QUESTION: If two heterozygous brown eyed parents have five children, what is the probability that three of them will have blue eyes? The allele for brown eyes can be denoted with the letter “B”, while blue eyes can be denoted with the letter “b”.

Do the following with a Punnett square in your lab notebook:

  1. In humans, six fingers (F) is the dominant trait and five fingers (f) is the recessive trait. Both parents are heterozygous for six fingers.

What is the phenotype of the father and mother? Six fingered

What is the genotype for each parent? Ff and Ff

What is the probability of them having six-fingered children? 3/4

Five fingered children?¼

  1. If the father is heterozygous for six fingers and the mother has five fingers, what is the probability that their offspring will be six fingered? 1/2

Five fingered?1/2

  1. In certain flowers, the genes for color inherited have incomplete dominance. In such flowers, a cross between a homozygous red and homozygous white flowering plants will always result in pink flowers. What is the probability of pink flowers appearing in the offspring of two pink parents?Rr = 1/2
  1. Using the information above, a cross is made between a red flower and a pink flower.

What are the genotypes and probabilities of the results offspring flowers?

RR = ½

Rr = ½

What is the probability of a pink flower appearing in the offspring of a pink and white parent?

Rr = ½

rr = ½

  1. The genes for freckles (F) is dominant over the gene for no freckles (f). Two freckled individuals produced six offspring. Four of them have freckles while the other two do not. What are the genotypes of the parents? Ff and Ff

The phenotypes? Freckled

What are the genotypes of the children?FF, Ff and ff (3:1 ratio of freckled to non-freckled)

  1. In humans, true brown eyes, B, are dominant over true blue eyes, b. A brown-eyed man has 8 children with a blue eyed woman. They are all brown eyed. What are the possible genotypes of all members of this family?

Dad = BB

Mom = bb

Kids = Bb

*** but it is possible that the Dad is Bb and just didn’t contribute a “b” sperm to these kids

  1. The parents of a blue-eyed man were brown eyed. He has children with a woman who had brown eyes. Her father was brown eyed and her mother was blue eyed. Their one child has blue eyes.
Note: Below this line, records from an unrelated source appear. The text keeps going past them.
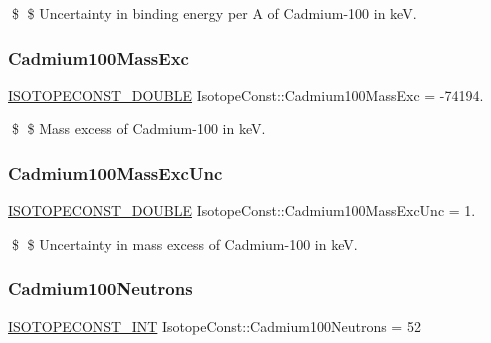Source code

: \$ \$ Uncertainty in binding energy per A of Cadmium-\/100 in keV. \mbox{\label{group___isotope_const-_cadmium-_cd100_ga30185b342dbf0d7fed3c3ac3ca6a4028}} 
\subsubsection{\texorpdfstring{Cadmium100\+Mass\+Exc}{Cadmium100MassExc}}
{\footnotesize\ttfamily \mbox{\hyperlink{group___isotope_const-_macros_ga8f45a7272ce02c0b4c65c44636ed719a}{I\+S\+O\+T\+O\+P\+E\+C\+O\+N\+S\+T\+\_\+\+D\+O\+U\+B\+LE}} Isotope\+Const\+::\+Cadmium100\+Mass\+Exc = -\/74194.}

\$ \$ Mass excess of Cadmium-\/100 in keV. \mbox{\label{group___isotope_const-_cadmium-_cd100_ga6264c19d9ed5241931515657ad45a727}} 
\subsubsection{\texorpdfstring{Cadmium100\+Mass\+Exc\+Unc}{Cadmium100MassExcUnc}}
{\footnotesize\ttfamily \mbox{\hyperlink{group___isotope_const-_macros_ga8f45a7272ce02c0b4c65c44636ed719a}{I\+S\+O\+T\+O\+P\+E\+C\+O\+N\+S\+T\+\_\+\+D\+O\+U\+B\+LE}} Isotope\+Const\+::\+Cadmium100\+Mass\+Exc\+Unc = 1.}

\$ \$ Uncertainty in mass excess of Cadmium-\/100 in keV. \mbox{\label{group___isotope_const-_cadmium-_cd100_ga27f148f239119cf5a1810e396bb69894}} 
\subsubsection{\texorpdfstring{Cadmium100\+Neutrons}{Cadmium100Neutrons}}
{\footnotesize\ttfamily \mbox{\hyperlink{group___isotope_const-_macros_ga5f18360b3e99483a35c32d789e62621c}{I\+S\+O\+T\+O\+P\+E\+C\+O\+N\+S\+T\+\_\+\+I\+NT}} Isotope\+Const\+::\+Cadmium100\+Neutrons = 52}

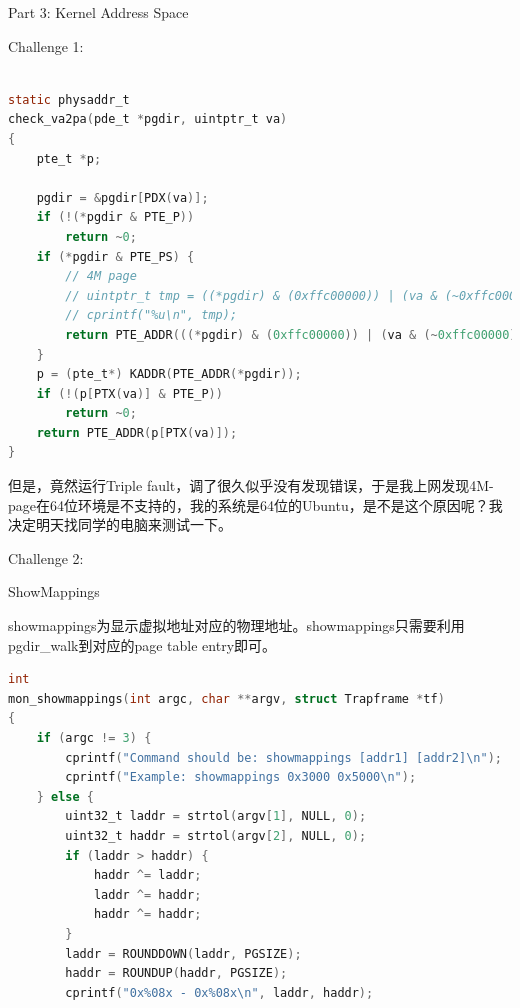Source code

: \documentclass[GBK,winfonts,a4paper,10pt]{ctexart}
\begin{document}
\begin{section}{Part 3: Kernel Address Space}
\begin{subsection}{Challenge 1:}
\begin{lstlisting}[language=C]
                    
static physaddr_t
check_va2pa(pde_t *pgdir, uintptr_t va)
{
	pte_t *p;

	pgdir = &pgdir[PDX(va)];
	if (!(*pgdir & PTE_P))
		return ~0;
	if (*pgdir & PTE_PS) {
		// 4M page
		// uintptr_t tmp = ((*pgdir) & (0xffc00000)) | (va & (~0xffc00000));
		// cprintf("%u\n", tmp);
		return PTE_ADDR(((*pgdir) & (0xffc00000)) | (va & (~0xffc00000)));
	}
	p = (pte_t*) KADDR(PTE_ADDR(*pgdir));
	if (!(p[PTX(va)] & PTE_P))
		return ~0;
	return PTE_ADDR(p[PTX(va)]);
}
\end{lstlisting}
\par
但是，竟然运行Triple fault，调了很久似乎没有发现错误，于是我上网发现4M-page在64位环境是不支持的，我的系统是64位的Ubuntu，是不是这个原因呢？我决定明天找同学的电脑来测试一下。
\end{subsection}

\begin{subsection}{Challenge 2:}
\begin{subsubsection}{ ShowMappings }
\par
showmappings为显示虚拟地址对应的物理地址。showmappings只需要利用pgdir\_walk到对应的page table entry即可。
\begin{lstlisting}[language=C]
int
mon_showmappings(int argc, char **argv, struct Trapframe *tf)
{
    if (argc != 3) {
        cprintf("Command should be: showmappings [addr1] [addr2]\n");
        cprintf("Example: showmappings 0x3000 0x5000\n");
    } else {
        uint32_t laddr = strtol(argv[1], NULL, 0);
        uint32_t haddr = strtol(argv[2], NULL, 0);
        if (laddr > haddr) {
            haddr ^= laddr;
            laddr ^= haddr;
            haddr ^= haddr;
        }
        laddr = ROUNDDOWN(laddr, PGSIZE);
        haddr = ROUNDUP(haddr, PGSIZE);
        cprintf("0x%08x - 0x%08x\n", laddr, haddr);
        

\end{lstlisting}
\end{subsubsection}
\end{subsection}
\end{section}
\end{document}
What are the most probably genotypes of all the individuals mentioned?

Dad’s dad = Bb

Dad’s mom = Bb

Mom’s dad = BB or Bb

Mom’s mom = bb

Kid = bb

  1. A man and woman are both heterozygous for brown eyes (i.e. Bb). They have six children all of whom have blue eyes(i.e. bb).

How is this explained? Just dumn luck

What is the probability that their 7th child will have brown eyes? 3/4

Or blue eyes? 1/4

  1. In humans, the allele for tongue rolling (R) is dominant over the inability (r). If a man and woman are both heterozygous for tongue rolling(i.e. Rr), what is the probability that their child can roll his/her tongue?

Heterozygous cross  3:1 ratio

¾ for tongue rolling – i.e. RR and Rr kids

¼ for non-tongue rolling – i.e. rr

  1. If a man and woman are tongue rollers(i.e, have at least one dominant R allele) but each have one parent who couldn’t roll their tongue(i.e. rr), what is the probability that they will have a child who can roll their tongue?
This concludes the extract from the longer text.